**Exercise aim**
Between the line containing "Zusammen mit anderen" and the line containing "also das äußere" lies a run of lines; give that run again exactly, with both of those lines, and nothing else from the entries below.

[Dataset entries]
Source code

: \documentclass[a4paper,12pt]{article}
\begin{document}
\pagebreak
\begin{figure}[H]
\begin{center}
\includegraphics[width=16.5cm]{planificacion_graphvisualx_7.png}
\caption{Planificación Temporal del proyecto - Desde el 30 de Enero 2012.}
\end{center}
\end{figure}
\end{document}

* * *

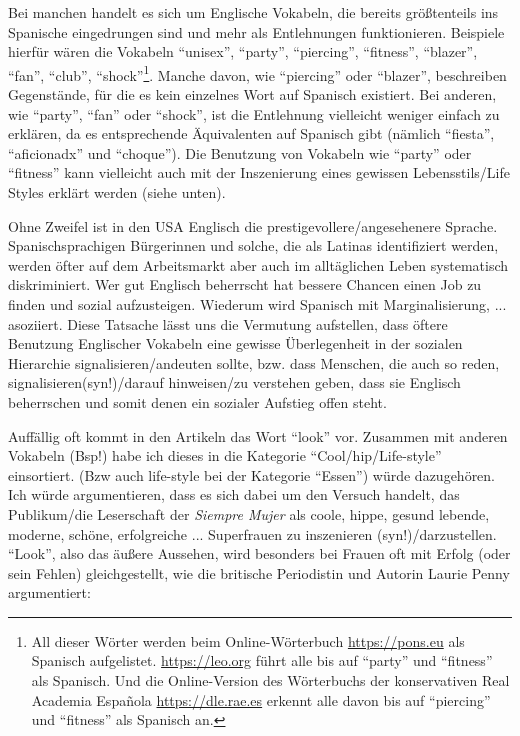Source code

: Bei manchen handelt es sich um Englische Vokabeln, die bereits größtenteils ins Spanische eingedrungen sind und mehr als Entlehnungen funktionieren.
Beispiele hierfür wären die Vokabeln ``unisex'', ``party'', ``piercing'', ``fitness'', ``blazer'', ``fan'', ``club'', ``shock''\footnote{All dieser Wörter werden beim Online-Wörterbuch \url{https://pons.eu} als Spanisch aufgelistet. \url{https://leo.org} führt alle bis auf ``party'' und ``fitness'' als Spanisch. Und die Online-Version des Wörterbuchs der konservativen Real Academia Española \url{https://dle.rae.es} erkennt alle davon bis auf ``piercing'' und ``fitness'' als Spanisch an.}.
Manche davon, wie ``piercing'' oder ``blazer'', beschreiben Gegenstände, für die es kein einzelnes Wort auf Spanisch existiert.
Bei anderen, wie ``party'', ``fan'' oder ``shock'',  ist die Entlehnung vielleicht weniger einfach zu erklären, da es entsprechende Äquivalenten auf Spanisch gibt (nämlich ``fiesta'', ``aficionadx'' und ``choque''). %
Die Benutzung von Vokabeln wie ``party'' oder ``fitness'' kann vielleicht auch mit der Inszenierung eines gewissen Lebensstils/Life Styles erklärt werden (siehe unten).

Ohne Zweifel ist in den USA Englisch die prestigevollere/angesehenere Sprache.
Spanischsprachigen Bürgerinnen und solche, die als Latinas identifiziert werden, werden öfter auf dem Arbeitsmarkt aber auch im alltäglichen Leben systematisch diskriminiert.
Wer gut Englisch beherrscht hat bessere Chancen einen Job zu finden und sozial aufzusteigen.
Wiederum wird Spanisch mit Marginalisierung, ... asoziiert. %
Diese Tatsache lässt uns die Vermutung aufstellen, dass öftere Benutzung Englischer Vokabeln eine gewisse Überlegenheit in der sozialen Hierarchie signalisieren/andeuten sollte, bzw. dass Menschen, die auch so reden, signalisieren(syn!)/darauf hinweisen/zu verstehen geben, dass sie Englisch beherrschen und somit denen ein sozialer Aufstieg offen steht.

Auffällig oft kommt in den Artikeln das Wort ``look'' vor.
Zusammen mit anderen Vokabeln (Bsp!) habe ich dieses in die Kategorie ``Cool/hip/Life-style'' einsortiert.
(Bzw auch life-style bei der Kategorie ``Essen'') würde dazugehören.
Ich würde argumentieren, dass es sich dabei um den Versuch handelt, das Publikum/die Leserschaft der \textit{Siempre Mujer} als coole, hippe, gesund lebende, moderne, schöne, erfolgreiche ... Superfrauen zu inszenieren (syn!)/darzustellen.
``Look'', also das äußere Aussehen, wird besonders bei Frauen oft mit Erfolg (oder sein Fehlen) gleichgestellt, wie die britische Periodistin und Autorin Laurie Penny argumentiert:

**Solution to the problem**
Zusammen mit anderen Vokabeln (Bsp!) habe ich dieses in die Kategorie ``Cool/hip/Life-style'' einsortiert.
(Bzw auch life-style bei der Kategorie ``Essen'') würde dazugehören.
Ich würde argumentieren, dass es sich dabei um den Versuch handelt, das Publikum/die Leserschaft der \textit{Siempre Mujer} als coole, hippe, gesund lebende, moderne, schöne, erfolgreiche ... Superfrauen zu inszenieren (syn!)/darzustellen.
``Look'', also das äußere Aussehen, wird besonders bei Frauen oft mit Erfolg (oder sein Fehlen) gleichgestellt, wie die britische Periodistin und Autorin Laurie Penny argumentiert:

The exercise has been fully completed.